» Task requirements: Search the entries below for "Zindros". Report each line where it occurs.

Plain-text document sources
........
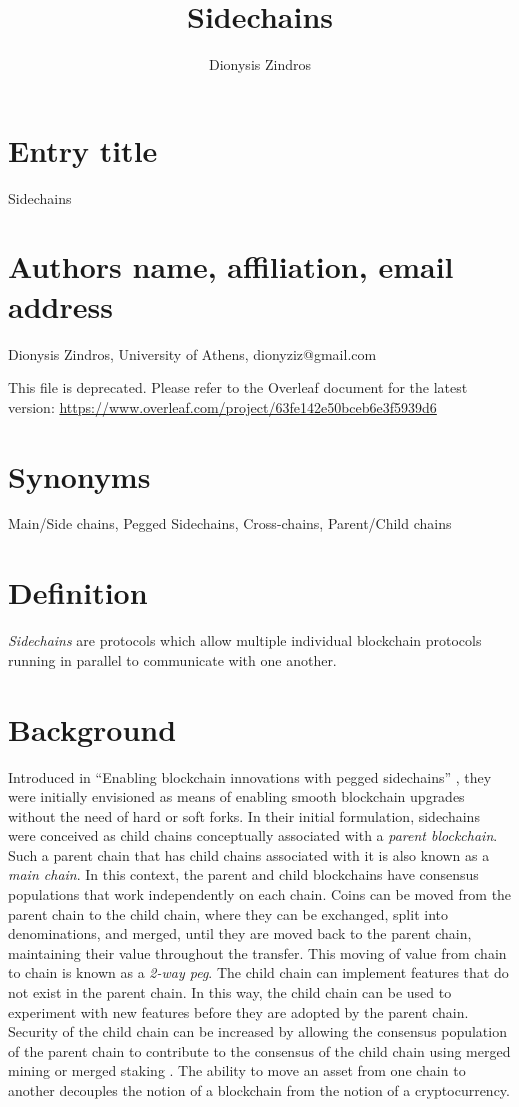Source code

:\documentclass[runningheads]{format/llncs}
\title{
Sidechains
}
\author{Dionysis Zindros}
\institute{University of Athens}
\begin{document}
\maketitle

\section*{Entry title}
Sidechains

\section*{Authors name, affiliation, email address}
Dionysis Zindros,
University of Athens,
dionyziz@gmail.com

This file is deprecated. Please refer to the Overleaf document for the latest version:
\url{https://www.overleaf.com/project/63fe142e50bceb6e3f5939d6}

\section*{Synonyms}
Main/Side chains, Pegged Sidechains, Cross-chains, Parent/Child chains

\section*{Definition}
\emph{Sidechains} are protocols which allow multiple individual blockchain protocols running in parallel to communicate with one another.

\section*{Background}
Introduced in ``Enabling blockchain innovations with pegged sidechains'' \cite{sidechains}, they were initially envisioned as means of enabling smooth blockchain upgrades without the need of hard or soft forks. In their initial formulation, sidechains were conceived as child chains conceptually associated with a \emph{parent blockchain}. Such a parent chain that has child chains associated with it is also known as a \emph{main chain}. In this context, the parent and child blockchains have consensus populations that work independently on each chain. Coins can be moved from the parent chain to the child chain, where they can be exchanged, split into denominations, and merged, until they are moved back to the parent chain, maintaining their value throughout the transfer. This moving of value from chain to chain is known as a \emph{2-way peg}. The child chain can implement features that do not exist in the parent chain. In this way, the child chain can be used to experiment with new features before they are adopted by the parent chain. Security of the child chain can be increased by allowing the consensus population of the parent chain to contribute to the consensus of the child chain using merged mining or merged staking \cite{pos-sidechains}. The ability to move an asset from one chain to another decouples the notion of a blockchain from the notion of a cryptocurrency.
\end{document}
........
» Finished exercise:
\author{Dionysis Zindros}
Dionysis Zindros,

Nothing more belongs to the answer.